Whenever a line in the data contains "system", show that line.

/---

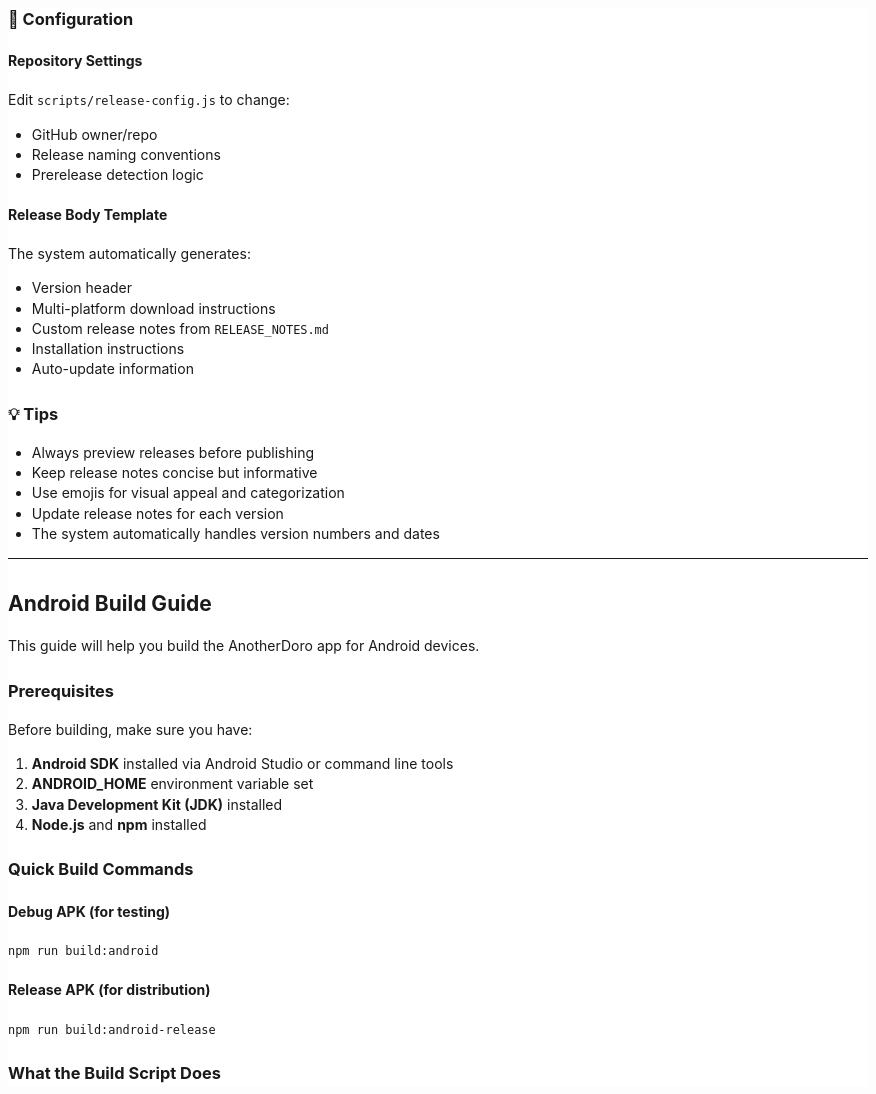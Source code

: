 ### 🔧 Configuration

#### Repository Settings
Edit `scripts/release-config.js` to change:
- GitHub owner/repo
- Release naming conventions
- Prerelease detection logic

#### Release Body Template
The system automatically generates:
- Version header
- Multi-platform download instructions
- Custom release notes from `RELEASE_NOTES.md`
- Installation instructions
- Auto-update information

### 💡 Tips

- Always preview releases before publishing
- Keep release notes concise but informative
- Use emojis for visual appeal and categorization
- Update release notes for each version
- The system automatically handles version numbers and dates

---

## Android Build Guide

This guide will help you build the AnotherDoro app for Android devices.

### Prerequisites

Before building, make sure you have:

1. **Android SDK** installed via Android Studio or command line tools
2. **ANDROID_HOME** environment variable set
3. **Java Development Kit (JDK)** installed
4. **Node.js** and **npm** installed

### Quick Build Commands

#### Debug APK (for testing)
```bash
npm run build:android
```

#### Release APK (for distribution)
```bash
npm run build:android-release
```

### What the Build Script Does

\---
/---

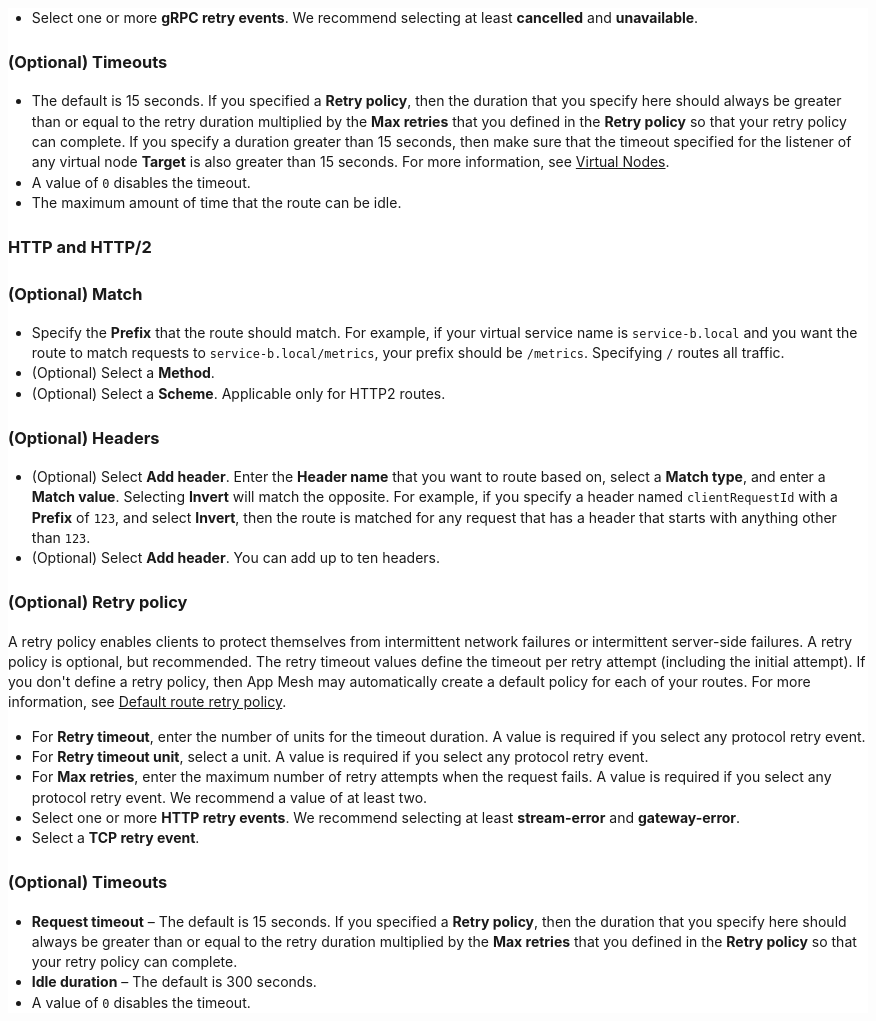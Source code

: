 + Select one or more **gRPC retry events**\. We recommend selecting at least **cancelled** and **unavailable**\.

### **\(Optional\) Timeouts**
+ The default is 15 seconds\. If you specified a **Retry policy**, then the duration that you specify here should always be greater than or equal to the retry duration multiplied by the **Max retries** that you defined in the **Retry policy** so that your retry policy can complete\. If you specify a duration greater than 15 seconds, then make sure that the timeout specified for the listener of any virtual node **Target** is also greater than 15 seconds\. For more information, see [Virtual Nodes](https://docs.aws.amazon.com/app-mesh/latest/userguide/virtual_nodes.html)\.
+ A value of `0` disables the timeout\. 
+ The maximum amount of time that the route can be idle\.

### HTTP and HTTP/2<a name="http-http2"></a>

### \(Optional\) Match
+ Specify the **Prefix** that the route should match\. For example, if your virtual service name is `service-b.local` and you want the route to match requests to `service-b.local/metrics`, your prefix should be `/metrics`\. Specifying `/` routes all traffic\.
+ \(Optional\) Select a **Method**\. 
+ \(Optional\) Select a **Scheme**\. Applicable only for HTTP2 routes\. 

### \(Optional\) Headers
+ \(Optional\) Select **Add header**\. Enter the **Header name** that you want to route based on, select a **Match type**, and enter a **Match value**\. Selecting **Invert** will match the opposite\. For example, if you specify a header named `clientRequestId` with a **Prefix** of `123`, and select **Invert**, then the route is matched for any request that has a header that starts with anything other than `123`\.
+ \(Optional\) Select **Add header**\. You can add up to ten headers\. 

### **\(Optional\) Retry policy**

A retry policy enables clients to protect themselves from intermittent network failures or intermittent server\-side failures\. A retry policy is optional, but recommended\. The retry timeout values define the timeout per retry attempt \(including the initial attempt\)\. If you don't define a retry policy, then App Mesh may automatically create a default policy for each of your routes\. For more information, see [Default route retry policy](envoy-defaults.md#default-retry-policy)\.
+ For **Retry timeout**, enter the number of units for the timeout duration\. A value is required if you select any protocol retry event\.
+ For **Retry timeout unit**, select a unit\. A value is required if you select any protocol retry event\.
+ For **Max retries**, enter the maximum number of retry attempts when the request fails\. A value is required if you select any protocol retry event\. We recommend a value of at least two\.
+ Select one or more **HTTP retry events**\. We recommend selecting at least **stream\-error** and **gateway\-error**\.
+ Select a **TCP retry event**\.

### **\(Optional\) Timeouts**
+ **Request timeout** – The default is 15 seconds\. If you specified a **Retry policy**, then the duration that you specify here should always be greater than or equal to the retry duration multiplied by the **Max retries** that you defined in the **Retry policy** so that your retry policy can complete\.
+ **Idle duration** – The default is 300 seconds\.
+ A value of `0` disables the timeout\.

\---

## Answer below
The system automatically generates:
- The system automatically handles version numbers and dates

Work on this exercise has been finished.